**TASK STATEMENT:** For the listing below, return the line containing "with the capacities", the line containing "is gathered in Flow Control Policy.", and all lines in between, exactly as written and nothing else.

**EXERCISE INPUTS:**
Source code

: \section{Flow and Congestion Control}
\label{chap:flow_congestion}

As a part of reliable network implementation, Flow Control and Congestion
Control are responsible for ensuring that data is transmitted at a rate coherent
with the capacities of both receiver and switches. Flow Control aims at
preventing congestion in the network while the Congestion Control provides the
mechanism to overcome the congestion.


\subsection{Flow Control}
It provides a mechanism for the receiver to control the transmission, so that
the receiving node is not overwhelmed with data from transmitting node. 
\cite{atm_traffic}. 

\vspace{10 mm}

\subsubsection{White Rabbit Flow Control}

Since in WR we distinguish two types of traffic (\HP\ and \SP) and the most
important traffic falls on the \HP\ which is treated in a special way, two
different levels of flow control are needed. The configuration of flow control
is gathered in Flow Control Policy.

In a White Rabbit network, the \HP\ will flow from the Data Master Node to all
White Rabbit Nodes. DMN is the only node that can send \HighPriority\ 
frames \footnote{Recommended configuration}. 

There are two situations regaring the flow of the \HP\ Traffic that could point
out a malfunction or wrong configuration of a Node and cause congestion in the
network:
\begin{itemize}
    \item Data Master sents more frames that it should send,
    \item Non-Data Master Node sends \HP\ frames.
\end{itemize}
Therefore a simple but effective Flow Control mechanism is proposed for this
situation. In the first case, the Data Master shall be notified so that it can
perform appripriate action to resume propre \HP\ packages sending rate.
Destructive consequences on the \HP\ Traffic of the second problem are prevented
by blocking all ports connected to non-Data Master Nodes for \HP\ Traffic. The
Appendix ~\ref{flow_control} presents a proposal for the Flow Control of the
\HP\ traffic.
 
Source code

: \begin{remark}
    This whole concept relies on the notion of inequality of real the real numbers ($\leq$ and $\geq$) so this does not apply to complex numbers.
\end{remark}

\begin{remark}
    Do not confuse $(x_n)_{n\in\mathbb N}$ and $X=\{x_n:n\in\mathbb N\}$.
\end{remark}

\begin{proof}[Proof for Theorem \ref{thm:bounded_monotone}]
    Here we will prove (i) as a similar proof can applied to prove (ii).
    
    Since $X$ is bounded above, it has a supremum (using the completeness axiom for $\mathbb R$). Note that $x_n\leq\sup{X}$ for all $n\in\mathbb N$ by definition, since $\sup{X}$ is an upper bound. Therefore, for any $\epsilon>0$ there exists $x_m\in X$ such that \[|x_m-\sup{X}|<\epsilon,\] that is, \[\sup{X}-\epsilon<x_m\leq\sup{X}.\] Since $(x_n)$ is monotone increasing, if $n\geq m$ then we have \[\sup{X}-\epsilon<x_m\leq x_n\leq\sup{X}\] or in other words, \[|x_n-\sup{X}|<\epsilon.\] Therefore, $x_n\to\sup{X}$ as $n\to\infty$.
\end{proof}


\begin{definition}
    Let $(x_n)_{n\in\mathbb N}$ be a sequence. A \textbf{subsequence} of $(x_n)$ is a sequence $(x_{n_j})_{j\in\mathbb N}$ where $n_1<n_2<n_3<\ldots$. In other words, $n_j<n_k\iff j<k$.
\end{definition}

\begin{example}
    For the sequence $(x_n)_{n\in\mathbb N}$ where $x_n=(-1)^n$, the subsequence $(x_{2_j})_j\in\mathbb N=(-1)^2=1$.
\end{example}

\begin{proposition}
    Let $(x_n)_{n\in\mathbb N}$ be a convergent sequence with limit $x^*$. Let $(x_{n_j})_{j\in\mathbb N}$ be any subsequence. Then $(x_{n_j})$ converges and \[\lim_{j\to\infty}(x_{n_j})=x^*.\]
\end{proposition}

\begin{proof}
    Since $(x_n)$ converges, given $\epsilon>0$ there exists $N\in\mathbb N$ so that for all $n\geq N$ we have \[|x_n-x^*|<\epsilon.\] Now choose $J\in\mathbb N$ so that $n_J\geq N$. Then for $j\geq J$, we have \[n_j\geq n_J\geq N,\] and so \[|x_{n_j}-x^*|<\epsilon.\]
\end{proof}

**TASK ANSWER:**
with the capacities of both receiver and switches. Flow Control aims at
preventing congestion in the network while the Congestion Control provides the
mechanism to overcome the congestion.


\subsection{Flow Control}
It provides a mechanism for the receiver to control the transmission, so that
the receiving node is not overwhelmed with data from transmitting node. 
\cite{atm_traffic}. 

\vspace{10 mm}

\subsubsection{White Rabbit Flow Control}

Since in WR we distinguish two types of traffic (\HP\ and \SP) and the most
important traffic falls on the \HP\ which is treated in a special way, two
different levels of flow control are needed. The configuration of flow control
is gathered in Flow Control Policy.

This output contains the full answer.